Many companies mandate that having produced an estimate using whatever techniques are appropriate, the project manager must get the estimate peer reviewed before quoting the estimate to the sponsor/client/sales team/senior management.

The project manager talks through their estimate with someone from project support. (Note, talks through. This is not a box-ticking exercise in which you send a document to someone who checks you have filled in a particular form.) The project manager describes how they arrived at the estimate - who was involved, which past projects the estimate has been derived from or compared with, etc. Project support will ask questions such as: "Where's the change budget? Why only 5% contingency? Where's the user training time? How much time's in there for quality assurance? Why no travel costs?" Etc.

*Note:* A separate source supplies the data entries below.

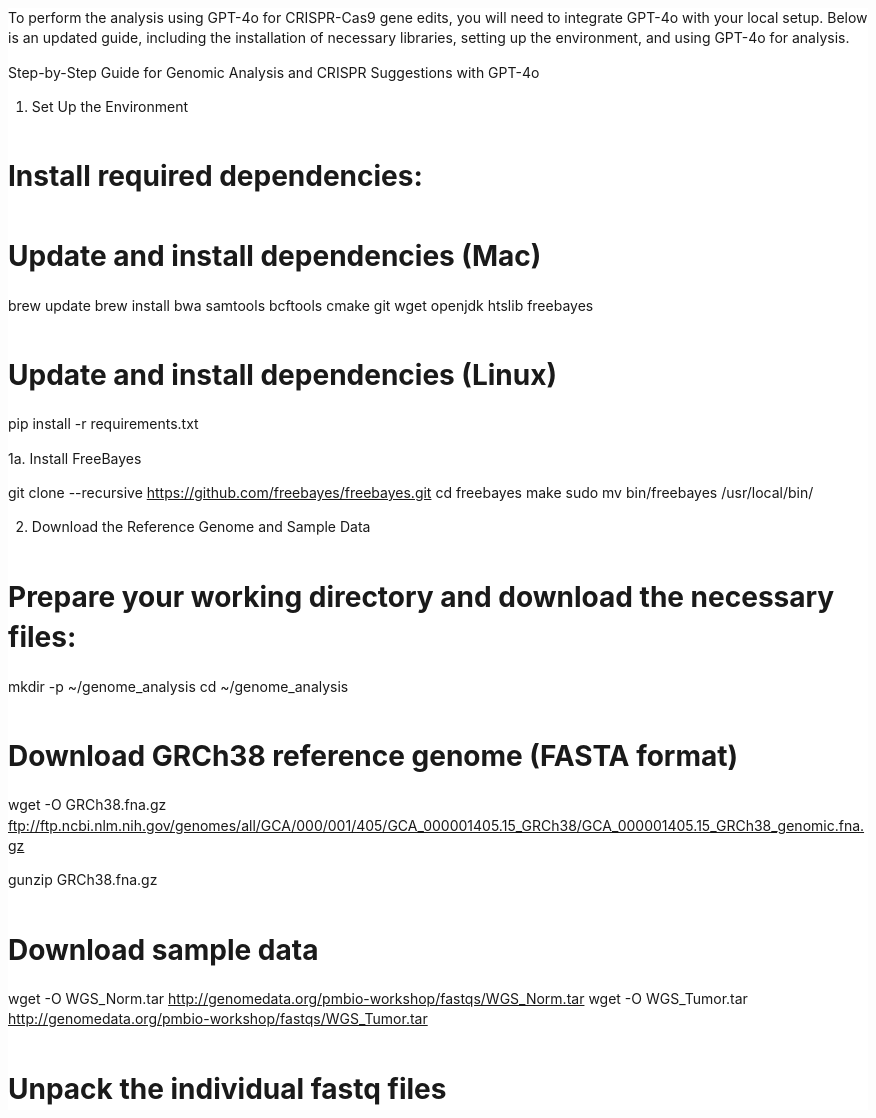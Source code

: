 To perform the analysis using GPT-4o for CRISPR-Cas9 gene edits, you will need to integrate GPT-4o with your local setup. Below is an updated guide, including the installation of necessary libraries, setting up the environment, and using GPT-4o for analysis.

Step-by-Step Guide for Genomic Analysis and CRISPR Suggestions with GPT-4o

1. Set Up the Environment

# Install required dependencies:

# Update and install dependencies (Mac)

brew update
brew install bwa samtools bcftools cmake git wget openjdk htslib freebayes

# Update and install dependencies (Linux)

pip install -r requirements.txt

1a. Install FreeBayes

git clone --recursive https://github.com/freebayes/freebayes.git
cd freebayes
make
sudo mv bin/freebayes /usr/local/bin/


2. Download the Reference Genome and Sample Data

# Prepare your working directory and download the necessary files:

mkdir -p ~/genome_analysis
cd ~/genome_analysis

# Download GRCh38 reference genome (FASTA format)

wget -O GRCh38.fna.gz ftp://ftp.ncbi.nlm.nih.gov/genomes/all/GCA/000/001/405/GCA_000001405.15_GRCh38/GCA_000001405.15_GRCh38_genomic.fna.gz

gunzip GRCh38.fna.gz

# Download sample data

wget -O WGS_Norm.tar http://genomedata.org/pmbio-workshop/fastqs/WGS_Norm.tar
wget -O WGS_Tumor.tar http://genomedata.org/pmbio-workshop/fastqs/WGS_Tumor.tar

# Unpack the individual fastq files
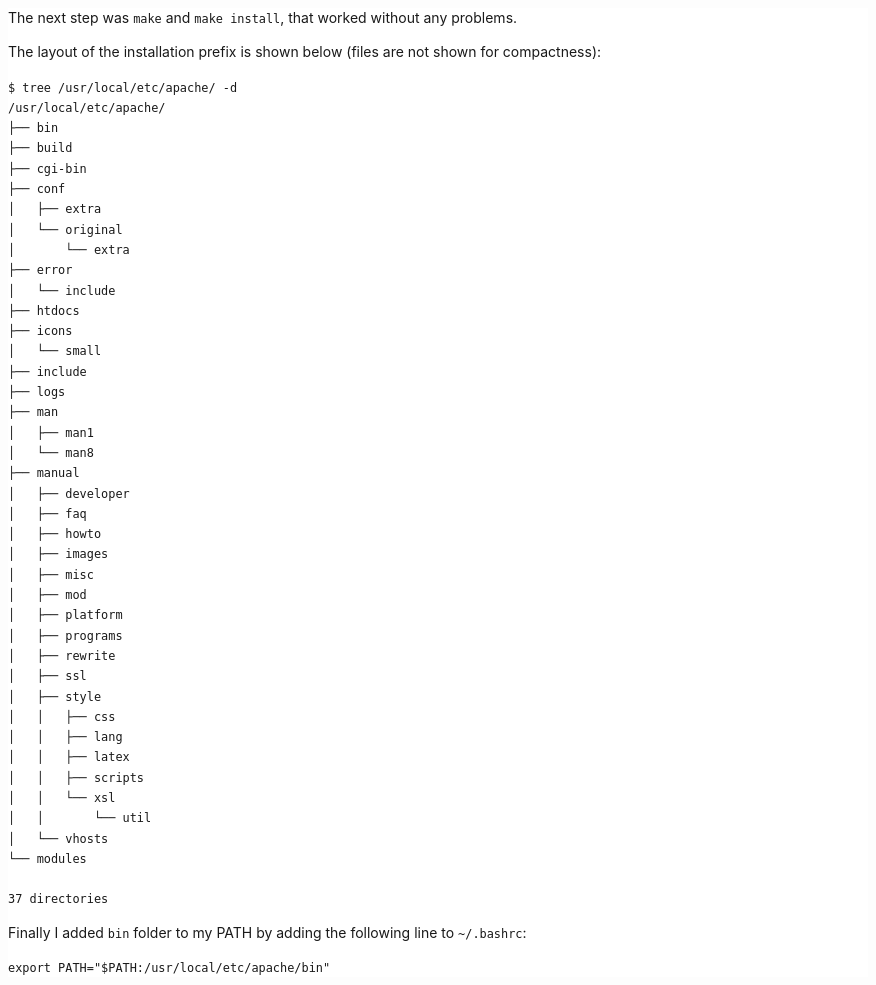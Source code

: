 The next step was `make` and `make install`, that worked without any problems. 

The layout of the installation prefix is shown below (files are not shown for compactness):
```
$ tree /usr/local/etc/apache/ -d
/usr/local/etc/apache/
├── bin
├── build
├── cgi-bin
├── conf
│   ├── extra
│   └── original
│       └── extra
├── error
│   └── include
├── htdocs
├── icons
│   └── small
├── include
├── logs
├── man
│   ├── man1
│   └── man8
├── manual
│   ├── developer
│   ├── faq
│   ├── howto
│   ├── images
│   ├── misc
│   ├── mod
│   ├── platform
│   ├── programs
│   ├── rewrite
│   ├── ssl
│   ├── style
│   │   ├── css
│   │   ├── lang
│   │   ├── latex
│   │   ├── scripts
│   │   └── xsl
│   │       └── util
│   └── vhosts
└── modules

37 directories
```

Finally I added `bin` folder to my  PATH by adding the following line to `~/.bashrc`:

```
export PATH="$PATH:/usr/local/etc/apache/bin"
```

Frankly it's easy for a project manager to con the sponsor (what does the sponsor know about what should be included in an estimate?) but you cannot pull the wool over the project support guy's eyes: he's been there seen it and done it (see the chapter on project support). No longer can project managers get away with a guess, they must show someone independent that they have arrived at the estimate professionally. (You're no doubt thinking that you would of course arrive at your estimates thoroughly and professionally without such a check. No doubt you would. Checks like this aren't for you, they are for those colleagues of yours who might otherwise be tempted just to guess...)

Once the project support person starts seeing several project estimates he will rapidly tune in to the errors people most commonly make and he can then issues guidance to project managers. For example: don't forget to include time for team meetings which is usually around x% of total project man hours.

It takes maybe half an hour to go through an estimate with project support - more for a very large project obviously - but if mandatory estimate reviews are put in place it can result in an overnight and dramatic improvement in the accuracy of estimates.